> _Your assignment_: Find the line with "in your project." and the line with "for LightningChart JS" in the entries below; output exactly those two lines, every line between them, and no others.

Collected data
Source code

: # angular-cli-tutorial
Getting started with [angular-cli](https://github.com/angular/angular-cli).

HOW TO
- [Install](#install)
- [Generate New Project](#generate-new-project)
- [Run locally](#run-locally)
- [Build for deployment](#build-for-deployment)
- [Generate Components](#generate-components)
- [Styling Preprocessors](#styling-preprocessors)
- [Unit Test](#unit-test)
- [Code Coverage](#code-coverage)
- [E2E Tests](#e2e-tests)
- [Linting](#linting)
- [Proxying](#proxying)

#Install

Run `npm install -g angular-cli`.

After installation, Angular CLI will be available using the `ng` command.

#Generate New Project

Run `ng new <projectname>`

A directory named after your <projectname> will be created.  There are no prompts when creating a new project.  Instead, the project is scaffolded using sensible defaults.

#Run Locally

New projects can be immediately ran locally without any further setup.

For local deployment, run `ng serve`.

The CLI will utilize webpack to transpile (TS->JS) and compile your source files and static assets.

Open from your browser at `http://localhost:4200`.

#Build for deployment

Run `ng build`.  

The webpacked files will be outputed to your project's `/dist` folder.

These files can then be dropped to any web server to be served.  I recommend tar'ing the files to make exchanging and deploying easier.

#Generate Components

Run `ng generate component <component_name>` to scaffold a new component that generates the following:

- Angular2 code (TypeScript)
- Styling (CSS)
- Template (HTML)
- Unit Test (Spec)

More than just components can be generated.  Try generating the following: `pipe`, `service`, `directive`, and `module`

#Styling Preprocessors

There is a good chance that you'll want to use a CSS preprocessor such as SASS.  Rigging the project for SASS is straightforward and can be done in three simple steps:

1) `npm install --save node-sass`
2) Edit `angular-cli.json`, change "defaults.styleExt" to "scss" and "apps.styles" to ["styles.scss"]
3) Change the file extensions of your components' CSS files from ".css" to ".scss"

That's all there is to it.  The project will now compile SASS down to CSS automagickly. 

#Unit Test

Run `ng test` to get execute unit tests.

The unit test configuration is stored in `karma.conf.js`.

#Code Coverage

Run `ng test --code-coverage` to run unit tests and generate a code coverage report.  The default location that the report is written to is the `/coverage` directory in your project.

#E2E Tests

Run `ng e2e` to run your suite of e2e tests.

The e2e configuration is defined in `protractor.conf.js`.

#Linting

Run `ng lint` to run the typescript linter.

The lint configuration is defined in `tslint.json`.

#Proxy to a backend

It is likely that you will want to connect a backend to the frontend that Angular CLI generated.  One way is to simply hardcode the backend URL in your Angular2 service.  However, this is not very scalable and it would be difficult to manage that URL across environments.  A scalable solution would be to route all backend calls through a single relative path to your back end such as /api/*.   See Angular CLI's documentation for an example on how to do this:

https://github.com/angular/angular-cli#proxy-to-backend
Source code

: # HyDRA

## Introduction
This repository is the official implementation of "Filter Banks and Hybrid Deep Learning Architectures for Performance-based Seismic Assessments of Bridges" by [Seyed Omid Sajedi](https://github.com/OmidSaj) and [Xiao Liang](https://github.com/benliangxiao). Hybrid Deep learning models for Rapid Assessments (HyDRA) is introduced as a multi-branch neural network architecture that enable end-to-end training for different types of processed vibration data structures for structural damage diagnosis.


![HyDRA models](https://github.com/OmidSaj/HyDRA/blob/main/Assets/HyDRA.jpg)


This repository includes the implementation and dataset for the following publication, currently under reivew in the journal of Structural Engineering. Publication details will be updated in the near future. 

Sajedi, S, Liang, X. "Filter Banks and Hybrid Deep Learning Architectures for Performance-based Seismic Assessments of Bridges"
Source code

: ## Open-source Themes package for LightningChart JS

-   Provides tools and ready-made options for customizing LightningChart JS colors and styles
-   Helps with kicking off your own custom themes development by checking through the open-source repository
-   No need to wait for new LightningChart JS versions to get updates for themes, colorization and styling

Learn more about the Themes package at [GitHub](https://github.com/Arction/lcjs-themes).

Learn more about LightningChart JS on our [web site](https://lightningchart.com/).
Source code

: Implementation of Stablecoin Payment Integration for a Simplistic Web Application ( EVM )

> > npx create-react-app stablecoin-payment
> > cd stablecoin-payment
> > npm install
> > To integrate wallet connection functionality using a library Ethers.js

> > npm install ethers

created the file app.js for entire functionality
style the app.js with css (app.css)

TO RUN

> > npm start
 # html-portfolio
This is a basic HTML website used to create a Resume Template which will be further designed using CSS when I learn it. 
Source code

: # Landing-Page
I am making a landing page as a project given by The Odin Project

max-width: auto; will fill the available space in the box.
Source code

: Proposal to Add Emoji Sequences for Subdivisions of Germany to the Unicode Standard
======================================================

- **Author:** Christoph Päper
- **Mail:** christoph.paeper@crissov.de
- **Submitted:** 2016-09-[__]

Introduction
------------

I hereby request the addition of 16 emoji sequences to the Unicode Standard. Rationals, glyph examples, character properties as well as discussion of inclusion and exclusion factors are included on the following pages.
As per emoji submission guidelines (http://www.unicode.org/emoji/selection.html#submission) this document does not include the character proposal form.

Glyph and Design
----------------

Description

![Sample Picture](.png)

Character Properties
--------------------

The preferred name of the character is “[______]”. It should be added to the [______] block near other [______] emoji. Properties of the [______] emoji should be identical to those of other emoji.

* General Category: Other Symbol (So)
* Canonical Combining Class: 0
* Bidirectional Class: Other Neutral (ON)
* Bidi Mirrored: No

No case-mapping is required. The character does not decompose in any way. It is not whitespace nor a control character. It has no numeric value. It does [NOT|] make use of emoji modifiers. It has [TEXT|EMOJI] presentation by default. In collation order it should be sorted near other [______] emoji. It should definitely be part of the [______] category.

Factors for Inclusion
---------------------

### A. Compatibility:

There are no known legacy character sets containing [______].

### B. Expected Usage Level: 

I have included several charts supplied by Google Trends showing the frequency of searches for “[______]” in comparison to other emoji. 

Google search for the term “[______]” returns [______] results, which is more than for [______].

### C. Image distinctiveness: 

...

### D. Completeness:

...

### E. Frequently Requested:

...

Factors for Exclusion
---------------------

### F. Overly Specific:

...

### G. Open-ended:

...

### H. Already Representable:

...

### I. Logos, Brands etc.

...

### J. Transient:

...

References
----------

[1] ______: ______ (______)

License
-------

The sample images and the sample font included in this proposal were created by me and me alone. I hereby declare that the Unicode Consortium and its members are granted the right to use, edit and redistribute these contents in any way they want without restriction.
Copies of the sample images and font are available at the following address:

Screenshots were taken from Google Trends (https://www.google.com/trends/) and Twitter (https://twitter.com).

--

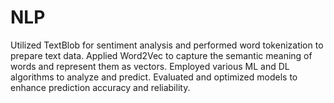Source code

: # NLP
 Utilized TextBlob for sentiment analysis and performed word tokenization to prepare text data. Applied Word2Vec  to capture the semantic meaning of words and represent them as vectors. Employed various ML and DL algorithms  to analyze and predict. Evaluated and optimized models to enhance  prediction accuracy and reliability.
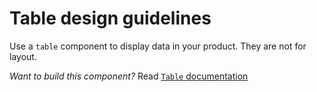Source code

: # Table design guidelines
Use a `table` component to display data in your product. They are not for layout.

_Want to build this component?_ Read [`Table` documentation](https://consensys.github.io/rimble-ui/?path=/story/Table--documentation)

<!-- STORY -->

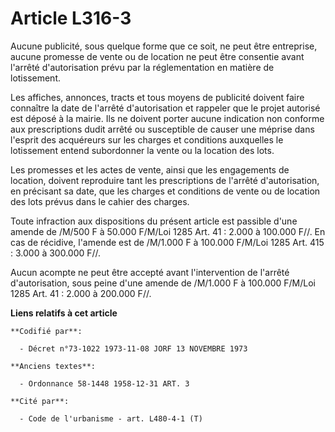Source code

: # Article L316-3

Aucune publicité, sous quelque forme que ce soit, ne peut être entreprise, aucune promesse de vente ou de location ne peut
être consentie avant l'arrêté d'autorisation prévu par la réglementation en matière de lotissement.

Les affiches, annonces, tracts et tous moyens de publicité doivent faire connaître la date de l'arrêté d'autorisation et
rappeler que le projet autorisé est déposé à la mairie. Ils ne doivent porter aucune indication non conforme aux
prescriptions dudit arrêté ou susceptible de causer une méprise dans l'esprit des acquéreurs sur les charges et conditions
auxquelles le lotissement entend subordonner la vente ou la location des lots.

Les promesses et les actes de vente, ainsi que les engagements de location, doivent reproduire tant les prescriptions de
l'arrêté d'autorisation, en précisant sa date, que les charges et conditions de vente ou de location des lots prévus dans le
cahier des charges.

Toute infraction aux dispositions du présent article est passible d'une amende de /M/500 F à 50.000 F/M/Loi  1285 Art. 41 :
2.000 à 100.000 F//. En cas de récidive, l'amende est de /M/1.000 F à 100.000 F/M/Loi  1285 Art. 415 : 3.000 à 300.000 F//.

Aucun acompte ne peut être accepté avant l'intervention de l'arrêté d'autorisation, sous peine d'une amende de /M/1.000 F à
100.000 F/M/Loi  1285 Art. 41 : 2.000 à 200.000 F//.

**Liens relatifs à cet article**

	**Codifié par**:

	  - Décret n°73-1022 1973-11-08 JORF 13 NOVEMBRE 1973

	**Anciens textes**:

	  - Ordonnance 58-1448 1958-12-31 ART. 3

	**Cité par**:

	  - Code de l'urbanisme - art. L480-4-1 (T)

> _Response to the exercise_:
Run `ng test --code-coverage` to run unit tests and generate a code coverage report.  The default location that the report is written to is the `/coverage` directory in your project.

#E2E Tests

Run `ng e2e` to run your suite of e2e tests.

The e2e configuration is defined in `protractor.conf.js`.

#Linting

Run `ng lint` to run the typescript linter.

The lint configuration is defined in `tslint.json`.

#Proxy to a backend

It is likely that you will want to connect a backend to the frontend that Angular CLI generated.  One way is to simply hardcode the backend URL in your Angular2 service.  However, this is not very scalable and it would be difficult to manage that URL across environments.  A scalable solution would be to route all backend calls through a single relative path to your back end such as /api/*.   See Angular CLI's documentation for an example on how to do this:

https://github.com/angular/angular-cli#proxy-to-backend
Source code

: # HyDRA

## Introduction
This repository is the official implementation of "Filter Banks and Hybrid Deep Learning Architectures for Performance-based Seismic Assessments of Bridges" by [Seyed Omid Sajedi](https://github.com/OmidSaj) and [Xiao Liang](https://github.com/benliangxiao). Hybrid Deep learning models for Rapid Assessments (HyDRA) is introduced as a multi-branch neural network architecture that enable end-to-end training for different types of processed vibration data structures for structural damage diagnosis.


![HyDRA models](https://github.com/OmidSaj/HyDRA/blob/main/Assets/HyDRA.jpg)


This repository includes the implementation and dataset for the following publication, currently under reivew in the journal of Structural Engineering. Publication details will be updated in the near future. 

Sajedi, S, Liang, X. "Filter Banks and Hybrid Deep Learning Architectures for Performance-based Seismic Assessments of Bridges"
Source code

: ## Open-source Themes package for LightningChart JS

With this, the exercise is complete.